* [What the exercise asks]: Return each line of the entries that mentions the word "based".

Dataset entries:
______________________________
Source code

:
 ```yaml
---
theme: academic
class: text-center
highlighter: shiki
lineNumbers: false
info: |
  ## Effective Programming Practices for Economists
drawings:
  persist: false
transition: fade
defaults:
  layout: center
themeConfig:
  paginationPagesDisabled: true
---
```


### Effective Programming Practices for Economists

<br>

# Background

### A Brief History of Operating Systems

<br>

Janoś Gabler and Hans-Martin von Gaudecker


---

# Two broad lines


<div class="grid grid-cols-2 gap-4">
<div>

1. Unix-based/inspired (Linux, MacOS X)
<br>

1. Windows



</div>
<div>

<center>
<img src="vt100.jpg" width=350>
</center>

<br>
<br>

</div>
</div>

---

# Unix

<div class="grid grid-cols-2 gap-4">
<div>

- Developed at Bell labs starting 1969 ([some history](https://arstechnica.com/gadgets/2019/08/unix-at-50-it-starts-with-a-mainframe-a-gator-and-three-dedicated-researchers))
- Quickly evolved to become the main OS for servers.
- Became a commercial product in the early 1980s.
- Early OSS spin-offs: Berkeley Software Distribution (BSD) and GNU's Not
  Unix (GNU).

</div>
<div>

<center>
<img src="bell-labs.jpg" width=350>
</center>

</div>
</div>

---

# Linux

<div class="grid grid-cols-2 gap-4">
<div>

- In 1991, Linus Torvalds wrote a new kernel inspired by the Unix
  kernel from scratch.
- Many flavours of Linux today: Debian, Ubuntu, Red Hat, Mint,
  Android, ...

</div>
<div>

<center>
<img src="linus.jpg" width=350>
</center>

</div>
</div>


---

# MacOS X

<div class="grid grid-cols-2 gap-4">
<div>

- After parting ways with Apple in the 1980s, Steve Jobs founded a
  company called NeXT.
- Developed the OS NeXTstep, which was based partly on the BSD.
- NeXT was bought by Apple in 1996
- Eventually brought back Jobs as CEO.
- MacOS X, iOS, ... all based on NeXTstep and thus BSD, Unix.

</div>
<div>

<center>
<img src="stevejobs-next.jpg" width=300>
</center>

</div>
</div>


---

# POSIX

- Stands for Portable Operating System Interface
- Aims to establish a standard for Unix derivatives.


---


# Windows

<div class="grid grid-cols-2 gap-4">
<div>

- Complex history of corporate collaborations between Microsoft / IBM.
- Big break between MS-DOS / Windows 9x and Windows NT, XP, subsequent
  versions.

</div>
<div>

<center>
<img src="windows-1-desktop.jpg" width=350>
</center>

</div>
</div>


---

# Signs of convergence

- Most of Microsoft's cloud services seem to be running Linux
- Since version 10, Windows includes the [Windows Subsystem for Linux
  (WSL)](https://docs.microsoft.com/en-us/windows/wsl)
______________________________
* [Exercise output]:
1. Unix-based/inspired (Linux, MacOS X)
- Developed the OS NeXTstep, which was based partly on the BSD.
- MacOS X, iOS, ... all based on NeXTstep and thus BSD, Unix.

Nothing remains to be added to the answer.